NAME
    CGI::Wiki::Plugin::Locator::UK - A CGI::Wiki plugin to manage UK
    location data.

DESCRIPTION
    Access to and calculations using British National Grid location metadata
    supplied to a CGI::Wiki wiki when writing a node. (For converting
    between British National Grid co-ordinates and latitude/longitude, you
    may wish to look at Geography::NationalGrid.)

    Note: This is *read-only* access. If you want to write to a node's
    metadata, you need to do it using the "write_node" method of CGI::Wiki.

SYNOPSIS
      use CGI::Wiki;
      use CGI::Wiki::Plugin::Locator::UK;

      my $wiki = CGI::Wiki->new( ... );
      my $locator = CGI::Wiki::Plugin::Locator::UK->new;
      $wiki->register_plugin( $locator );

      $wiki->write_node( "Jerusalem Tavern",
                         "A good pub",
                         $checksum,
                         { os_x => 531674,
                           os_y => 181950
                         }
                        );

      # Just retrieve the co-ordinates.
      my ( $x, $y ) = $locator->coordinates( node => "Jerusalem Tavern" );

      # Find the straight-line distance between two nodes, in kilometres.
      my $distance = $locator->distance( from_node => "Jerusalem Tavern",
                                         to_node   => "Calthorpe Arms" );

      # Find all the things within 200 metres of a given place.
      my @others = $locator->find_within_distance( node   => "Albion",
                                                   metres => 200 );

METHODS
    new
          my $locator = CGI::Wiki::Plugin::Locator::UK->new;

    coordinates
          my ($x, $y) = $locator->coordinates( node => "Jerusalem Tavern" );

        Returns the OS x and y co-ordinates stored as metadata last time the
        node was written.

    distance
          # Find the straight-line distance between two nodes, in kilometres.
          my $distance = $locator->distance( from_node => "Jerusalem Tavern",
                                             to_node   => "Calthorpe Arms" );

          # Or in metres between a node and a point.
          my $distance = $locator->distance(from_os_x => 531467,
                                            from_os_y => 183246,
                                            to_node   => "Duke of Cambridge",
                                            unit      => "metres" );

        Defaults to kilometres if "unit" is not supplied or is not
        recognised. Recognised units at the moment: "metres", "kilometres".

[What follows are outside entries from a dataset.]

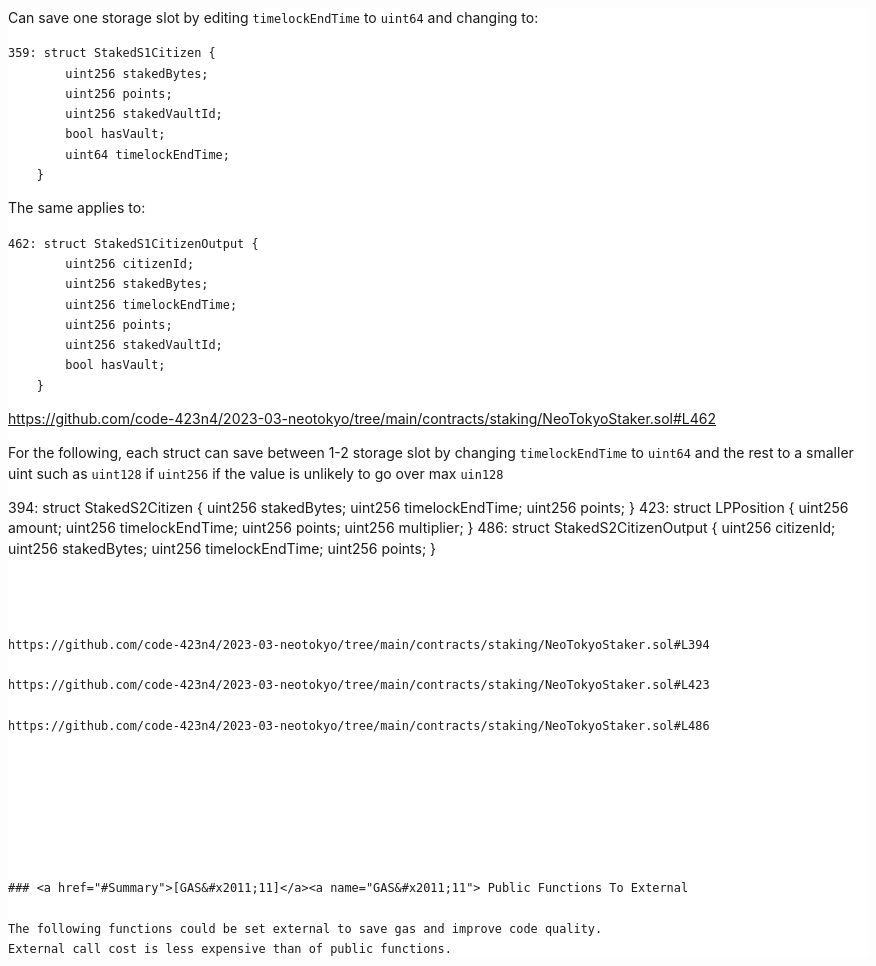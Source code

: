 Can save one storage slot by editing `timelockEndTime` to `uint64` and changing to:
```solidity
359: struct StakedS1Citizen {
		uint256 stakedBytes;
		uint256 points;
		uint256 stakedVaultId;
		bool hasVault;
		uint64 timelockEndTime;
	}
```

The same applies to:
```solidity
462: struct StakedS1CitizenOutput {
		uint256 citizenId;
		uint256 stakedBytes;
		uint256 timelockEndTime;
		uint256 points;
		uint256 stakedVaultId;
		bool hasVault;
	}
```
https://github.com/code-423n4/2023-03-neotokyo/tree/main/contracts/staking/NeoTokyoStaker.sol#L462

For the following, each struct can save between 1-2 storage slot by changing `timelockEndTime` to `uint64` and the rest to a smaller uint such as `uint128` if `uint256` if the value is unlikely to go over max `uin128`

394: struct StakedS2Citizen {
		uint256 stakedBytes;
		uint256 timelockEndTime;
		uint256 points;
	}
423: struct LPPosition {
		uint256 amount;
		uint256 timelockEndTime;
		uint256 points;
		uint256 multiplier;
	}
486: struct StakedS2CitizenOutput {
		uint256 citizenId;
		uint256 stakedBytes;
		uint256 timelockEndTime;
		uint256 points;
	}

```



https://github.com/code-423n4/2023-03-neotokyo/tree/main/contracts/staking/NeoTokyoStaker.sol#L394

https://github.com/code-423n4/2023-03-neotokyo/tree/main/contracts/staking/NeoTokyoStaker.sol#L423

https://github.com/code-423n4/2023-03-neotokyo/tree/main/contracts/staking/NeoTokyoStaker.sol#L486







### <a href="#Summary">[GAS&#x2011;11]</a><a name="GAS&#x2011;11"> Public Functions To External

The following functions could be set external to save gas and improve code quality.
External call cost is less expensive than of public functions.
```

        Returns "undef" if one of the endpoints does not exist, or does not
        have both co-ordinates defined. The "node" specification of an
        endpoint overrides the x/y co-ords if both specified (but don't do
        that).

        Note: Works to the nearest metre. Well, actually, calls "int" and
        rounds down, but if anyone cares about that they can send a patch.

    find_within_distance
          # Find all the things within 200 metres of a given place.
          my @others = $locator->find_within_distance( node   => "Albion",
                                                       metres => 200 );

          # Or within 200 metres of a given location.
          my @things = $locator->find_within_distance( os_x => 530774,
                                                       os_y => 182260,
                                                       metres => 200 );

        Units currently understood: "metres", "kilometres". If both "node"
        and "os_x"/"os_y" are supplied then "node" takes precedence. Croaks
        if insufficient start point data supplied.

SEE ALSO
        * CGI::Wiki
        * Geography::NationalGrid
        * My test wiki that uses this plugin -
        <http://the.earth.li/~kake/cgi-bin/cgi-wiki/wiki.cgi>

AUTHOR
        Kake Pugh (kake@earth.li).

COPYRIGHT
             Copyright (C) 2003 Kake Pugh.  All Rights Reserved.

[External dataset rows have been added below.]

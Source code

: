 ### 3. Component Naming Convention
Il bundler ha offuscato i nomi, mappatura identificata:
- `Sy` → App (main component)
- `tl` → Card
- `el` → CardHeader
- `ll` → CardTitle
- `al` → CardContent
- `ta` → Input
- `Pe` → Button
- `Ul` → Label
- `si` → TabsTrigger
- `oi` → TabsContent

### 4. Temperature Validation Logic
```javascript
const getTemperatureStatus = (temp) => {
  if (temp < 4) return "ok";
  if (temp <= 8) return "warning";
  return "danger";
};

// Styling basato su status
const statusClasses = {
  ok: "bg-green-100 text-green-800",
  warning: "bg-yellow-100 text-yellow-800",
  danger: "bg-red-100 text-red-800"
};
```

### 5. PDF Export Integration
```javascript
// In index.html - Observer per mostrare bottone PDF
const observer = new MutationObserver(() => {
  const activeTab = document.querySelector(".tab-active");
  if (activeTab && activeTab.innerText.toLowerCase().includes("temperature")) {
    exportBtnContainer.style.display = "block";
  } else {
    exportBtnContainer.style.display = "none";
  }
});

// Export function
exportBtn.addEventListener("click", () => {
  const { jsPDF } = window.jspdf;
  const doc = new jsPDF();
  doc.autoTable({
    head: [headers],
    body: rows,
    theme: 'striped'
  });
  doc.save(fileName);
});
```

        This module is free software; you can redistribute it and/or modify
        it under the same terms as Perl itself.

CREDITS
        Nicholas Clark found a very silly bug in a pre-release version, oops
        :) Stephen White got me thinking in the right way to implement
        "find_within_distance". Marcel Gruenauer helped me make
        "find_within_distance" work properly with postgres.